- Task objective -
Every entry in the listing below has to be transcribed exactly.
--- The data Enclosed Below ---
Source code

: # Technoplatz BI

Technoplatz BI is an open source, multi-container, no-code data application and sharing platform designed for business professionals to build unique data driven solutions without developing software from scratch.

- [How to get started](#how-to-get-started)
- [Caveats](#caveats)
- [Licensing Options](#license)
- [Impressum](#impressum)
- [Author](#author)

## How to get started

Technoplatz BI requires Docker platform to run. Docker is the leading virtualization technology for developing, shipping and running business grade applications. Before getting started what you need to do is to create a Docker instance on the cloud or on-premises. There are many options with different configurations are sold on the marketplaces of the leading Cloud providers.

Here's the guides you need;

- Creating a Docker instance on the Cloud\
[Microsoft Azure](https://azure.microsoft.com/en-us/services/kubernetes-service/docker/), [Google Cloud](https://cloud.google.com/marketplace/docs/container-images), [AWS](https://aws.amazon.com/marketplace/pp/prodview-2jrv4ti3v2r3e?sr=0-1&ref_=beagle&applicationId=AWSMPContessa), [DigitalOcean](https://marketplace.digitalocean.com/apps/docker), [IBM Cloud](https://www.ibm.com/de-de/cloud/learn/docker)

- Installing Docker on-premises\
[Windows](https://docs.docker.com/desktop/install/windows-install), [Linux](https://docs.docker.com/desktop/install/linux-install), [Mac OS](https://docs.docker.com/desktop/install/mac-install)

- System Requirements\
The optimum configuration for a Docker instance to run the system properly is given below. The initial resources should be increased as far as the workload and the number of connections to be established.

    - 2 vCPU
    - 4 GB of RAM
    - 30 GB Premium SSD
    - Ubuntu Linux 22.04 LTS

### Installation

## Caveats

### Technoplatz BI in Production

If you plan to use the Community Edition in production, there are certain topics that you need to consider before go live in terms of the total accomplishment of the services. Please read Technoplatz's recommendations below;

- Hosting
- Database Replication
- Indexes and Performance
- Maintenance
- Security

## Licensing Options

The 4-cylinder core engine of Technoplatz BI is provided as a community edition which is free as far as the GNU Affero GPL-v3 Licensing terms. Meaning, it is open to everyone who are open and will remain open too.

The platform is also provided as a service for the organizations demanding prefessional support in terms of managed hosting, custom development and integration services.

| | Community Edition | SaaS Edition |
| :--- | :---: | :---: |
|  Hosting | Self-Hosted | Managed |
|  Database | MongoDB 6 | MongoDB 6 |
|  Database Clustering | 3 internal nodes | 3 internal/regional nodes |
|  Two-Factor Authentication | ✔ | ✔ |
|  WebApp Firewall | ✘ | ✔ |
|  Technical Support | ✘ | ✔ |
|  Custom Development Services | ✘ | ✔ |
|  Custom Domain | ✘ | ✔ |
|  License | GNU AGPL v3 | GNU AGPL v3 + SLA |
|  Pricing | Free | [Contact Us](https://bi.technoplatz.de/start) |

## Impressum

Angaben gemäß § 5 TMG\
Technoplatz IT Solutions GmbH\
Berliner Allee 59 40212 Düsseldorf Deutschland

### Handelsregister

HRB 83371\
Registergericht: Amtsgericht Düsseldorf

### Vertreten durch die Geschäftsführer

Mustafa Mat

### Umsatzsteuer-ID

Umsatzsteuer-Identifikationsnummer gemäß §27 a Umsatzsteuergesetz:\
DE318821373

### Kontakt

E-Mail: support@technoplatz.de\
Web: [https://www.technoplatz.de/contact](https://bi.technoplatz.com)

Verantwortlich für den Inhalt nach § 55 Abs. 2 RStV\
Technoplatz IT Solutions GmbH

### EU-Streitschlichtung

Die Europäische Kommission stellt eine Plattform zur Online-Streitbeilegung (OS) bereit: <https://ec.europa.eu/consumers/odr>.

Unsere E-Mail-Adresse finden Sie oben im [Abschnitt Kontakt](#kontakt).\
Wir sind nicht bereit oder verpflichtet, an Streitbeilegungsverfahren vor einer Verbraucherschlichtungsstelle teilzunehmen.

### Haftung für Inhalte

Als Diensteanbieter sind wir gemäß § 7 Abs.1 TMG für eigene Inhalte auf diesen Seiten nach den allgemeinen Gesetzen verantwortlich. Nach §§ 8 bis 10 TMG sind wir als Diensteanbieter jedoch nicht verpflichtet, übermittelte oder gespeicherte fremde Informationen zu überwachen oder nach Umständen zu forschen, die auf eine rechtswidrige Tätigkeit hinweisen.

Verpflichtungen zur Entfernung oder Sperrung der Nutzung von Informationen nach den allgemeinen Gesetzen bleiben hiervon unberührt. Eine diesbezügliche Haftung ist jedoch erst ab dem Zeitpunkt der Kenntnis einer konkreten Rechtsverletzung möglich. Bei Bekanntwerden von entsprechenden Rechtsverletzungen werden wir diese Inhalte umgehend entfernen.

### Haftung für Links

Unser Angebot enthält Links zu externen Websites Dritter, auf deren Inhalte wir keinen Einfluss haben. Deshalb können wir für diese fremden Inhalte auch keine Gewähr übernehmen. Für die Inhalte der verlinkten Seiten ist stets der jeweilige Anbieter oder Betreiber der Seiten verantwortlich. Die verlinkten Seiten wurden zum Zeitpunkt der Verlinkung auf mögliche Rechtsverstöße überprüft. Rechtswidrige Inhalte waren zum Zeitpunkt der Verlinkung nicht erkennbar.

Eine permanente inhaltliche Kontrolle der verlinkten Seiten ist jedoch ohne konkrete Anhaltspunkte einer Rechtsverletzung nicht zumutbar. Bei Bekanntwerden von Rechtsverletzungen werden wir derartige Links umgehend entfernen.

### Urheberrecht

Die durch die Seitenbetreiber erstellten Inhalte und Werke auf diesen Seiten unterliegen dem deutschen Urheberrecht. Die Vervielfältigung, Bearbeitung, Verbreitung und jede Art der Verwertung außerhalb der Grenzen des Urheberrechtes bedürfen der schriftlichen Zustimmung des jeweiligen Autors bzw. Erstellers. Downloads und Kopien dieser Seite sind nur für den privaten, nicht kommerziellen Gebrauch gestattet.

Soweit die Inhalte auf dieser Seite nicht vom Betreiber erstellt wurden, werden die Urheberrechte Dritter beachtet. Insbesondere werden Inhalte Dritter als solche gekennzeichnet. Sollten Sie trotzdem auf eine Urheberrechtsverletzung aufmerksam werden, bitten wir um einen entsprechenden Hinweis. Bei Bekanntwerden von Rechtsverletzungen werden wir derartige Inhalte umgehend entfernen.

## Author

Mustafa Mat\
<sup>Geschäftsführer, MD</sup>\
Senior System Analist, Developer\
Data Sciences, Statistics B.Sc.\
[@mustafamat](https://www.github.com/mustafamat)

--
--- End of Enclosed The data ---
- Response box -
Source code

: # Technoplatz BI

Technoplatz BI is an open source, multi-container, no-code data application and sharing platform designed for business professionals to build unique data driven solutions without developing software from scratch.

- [How to get started](#how-to-get-started)
- [Caveats](#caveats)
- [Licensing Options](#license)
- [Impressum](#impressum)
- [Author](#author)

## How to get started

Technoplatz BI requires Docker platform to run. Docker is the leading virtualization technology for developing, shipping and running business grade applications. Before getting started what you need to do is to create a Docker instance on the cloud or on-premises. There are many options with different configurations are sold on the marketplaces of the leading Cloud providers.

Here's the guides you need;

- Creating a Docker instance on the Cloud\
[Microsoft Azure](https://azure.microsoft.com/en-us/services/kubernetes-service/docker/), [Google Cloud](https://cloud.google.com/marketplace/docs/container-images), [AWS](https://aws.amazon.com/marketplace/pp/prodview-2jrv4ti3v2r3e?sr=0-1&ref_=beagle&applicationId=AWSMPContessa), [DigitalOcean](https://marketplace.digitalocean.com/apps/docker), [IBM Cloud](https://www.ibm.com/de-de/cloud/learn/docker)

- Installing Docker on-premises\
[Windows](https://docs.docker.com/desktop/install/windows-install), [Linux](https://docs.docker.com/desktop/install/linux-install), [Mac OS](https://docs.docker.com/desktop/install/mac-install)

- System Requirements\
The optimum configuration for a Docker instance to run the system properly is given below. The initial resources should be increased as far as the workload and the number of connections to be established.

    - 2 vCPU
    - 4 GB of RAM
    - 30 GB Premium SSD
    - Ubuntu Linux 22.04 LTS

### Installation

## Caveats

### Technoplatz BI in Production

If you plan to use the Community Edition in production, there are certain topics that you need to consider before go live in terms of the total accomplishment of the services. Please read Technoplatz's recommendations below;

- Hosting
- Database Replication
- Indexes and Performance
- Maintenance
- Security

## Licensing Options

The 4-cylinder core engine of Technoplatz BI is provided as a community edition which is free as far as the GNU Affero GPL-v3 Licensing terms. Meaning, it is open to everyone who are open and will remain open too.

The platform is also provided as a service for the organizations demanding prefessional support in terms of managed hosting, custom development and integration services.

| | Community Edition | SaaS Edition |
| :--- | :---: | :---: |
|  Hosting | Self-Hosted | Managed |
|  Database | MongoDB 6 | MongoDB 6 |
|  Database Clustering | 3 internal nodes | 3 internal/regional nodes |
|  Two-Factor Authentication | ✔ | ✔ |
|  WebApp Firewall | ✘ | ✔ |
|  Technical Support | ✘ | ✔ |
|  Custom Development Services | ✘ | ✔ |
|  Custom Domain | ✘ | ✔ |
|  License | GNU AGPL v3 | GNU AGPL v3 + SLA |
|  Pricing | Free | [Contact Us](https://bi.technoplatz.de/start) |

## Impressum

Angaben gemäß § 5 TMG\
Technoplatz IT Solutions GmbH\
Berliner Allee 59 40212 Düsseldorf Deutschland

### Handelsregister

HRB 83371\
Registergericht: Amtsgericht Düsseldorf

### Vertreten durch die Geschäftsführer

Mustafa Mat

### Umsatzsteuer-ID

Umsatzsteuer-Identifikationsnummer gemäß §27 a Umsatzsteuergesetz:\
DE318821373

### Kontakt

E-Mail: support@technoplatz.de\
Web: [https://www.technoplatz.de/contact](https://bi.technoplatz.com)

Verantwortlich für den Inhalt nach § 55 Abs. 2 RStV\
Technoplatz IT Solutions GmbH

### EU-Streitschlichtung

Die Europäische Kommission stellt eine Plattform zur Online-Streitbeilegung (OS) bereit: <https://ec.europa.eu/consumers/odr>.

Unsere E-Mail-Adresse finden Sie oben im [Abschnitt Kontakt](#kontakt).\
Wir sind nicht bereit oder verpflichtet, an Streitbeilegungsverfahren vor einer Verbraucherschlichtungsstelle teilzunehmen.

### Haftung für Inhalte

Als Diensteanbieter sind wir gemäß § 7 Abs.1 TMG für eigene Inhalte auf diesen Seiten nach den allgemeinen Gesetzen verantwortlich. Nach §§ 8 bis 10 TMG sind wir als Diensteanbieter jedoch nicht verpflichtet, übermittelte oder gespeicherte fremde Informationen zu überwachen oder nach Umständen zu forschen, die auf eine rechtswidrige Tätigkeit hinweisen.

Verpflichtungen zur Entfernung oder Sperrung der Nutzung von Informationen nach den allgemeinen Gesetzen bleiben hiervon unberührt. Eine diesbezügliche Haftung ist jedoch erst ab dem Zeitpunkt der Kenntnis einer konkreten Rechtsverletzung möglich. Bei Bekanntwerden von entsprechenden Rechtsverletzungen werden wir diese Inhalte umgehend entfernen.

### Haftung für Links

Unser Angebot enthält Links zu externen Websites Dritter, auf deren Inhalte wir keinen Einfluss haben. Deshalb können wir für diese fremden Inhalte auch keine Gewähr übernehmen. Für die Inhalte der verlinkten Seiten ist stets der jeweilige Anbieter oder Betreiber der Seiten verantwortlich. Die verlinkten Seiten wurden zum Zeitpunkt der Verlinkung auf mögliche Rechtsverstöße überprüft. Rechtswidrige Inhalte waren zum Zeitpunkt der Verlinkung nicht erkennbar.

Eine permanente inhaltliche Kontrolle der verlinkten Seiten ist jedoch ohne konkrete Anhaltspunkte einer Rechtsverletzung nicht zumutbar. Bei Bekanntwerden von Rechtsverletzungen werden wir derartige Links umgehend entfernen.

### Urheberrecht

Die durch die Seitenbetreiber erstellten Inhalte und Werke auf diesen Seiten unterliegen dem deutschen Urheberrecht. Die Vervielfältigung, Bearbeitung, Verbreitung und jede Art der Verwertung außerhalb der Grenzen des Urheberrechtes bedürfen der schriftlichen Zustimmung des jeweiligen Autors bzw. Erstellers. Downloads und Kopien dieser Seite sind nur für den privaten, nicht kommerziellen Gebrauch gestattet.

Soweit die Inhalte auf dieser Seite nicht vom Betreiber erstellt wurden, werden die Urheberrechte Dritter beachtet. Insbesondere werden Inhalte Dritter als solche gekennzeichnet. Sollten Sie trotzdem auf eine Urheberrechtsverletzung aufmerksam werden, bitten wir um einen entsprechenden Hinweis. Bei Bekanntwerden von Rechtsverletzungen werden wir derartige Inhalte umgehend entfernen.

## Author

Mustafa Mat\
<sup>Geschäftsführer, MD</sup>\
Senior System Analist, Developer\
Data Sciences, Statistics B.Sc.\
[@mustafamat](https://www.github.com/mustafamat)

--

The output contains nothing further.